Task prompt:
Scanning the entries below, copy every line that contains the word "icon".

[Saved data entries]
*** Begin section ***
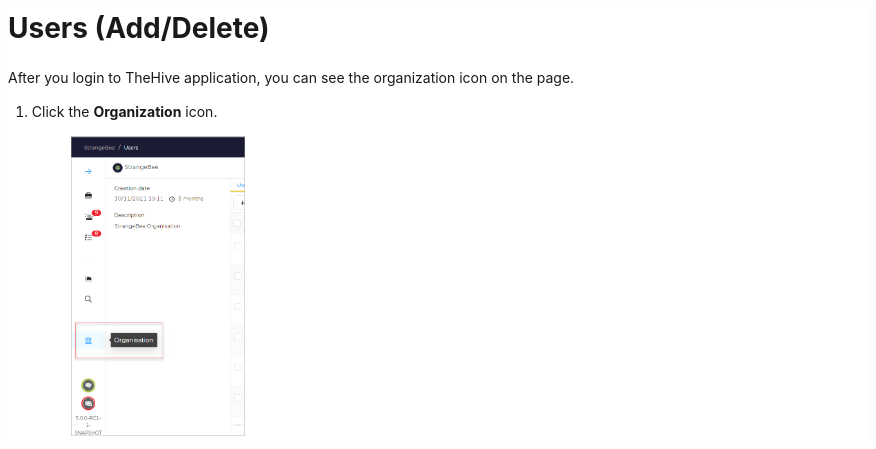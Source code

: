 # Users (Add/Delete)

After you login to TheHive application, you can see the organization icon on the page. 

1. Click the **Organization** icon. 

<img src="../../../../images/user-guides/organization/configure-organization/manage-users/strangebee_organization.png" alt="strangebee organization" width="300" height="300"/>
*** End section ***
The answer:
After you login to TheHive application, you can see the organization icon on the page. 
1. Click the **Organization** icon. 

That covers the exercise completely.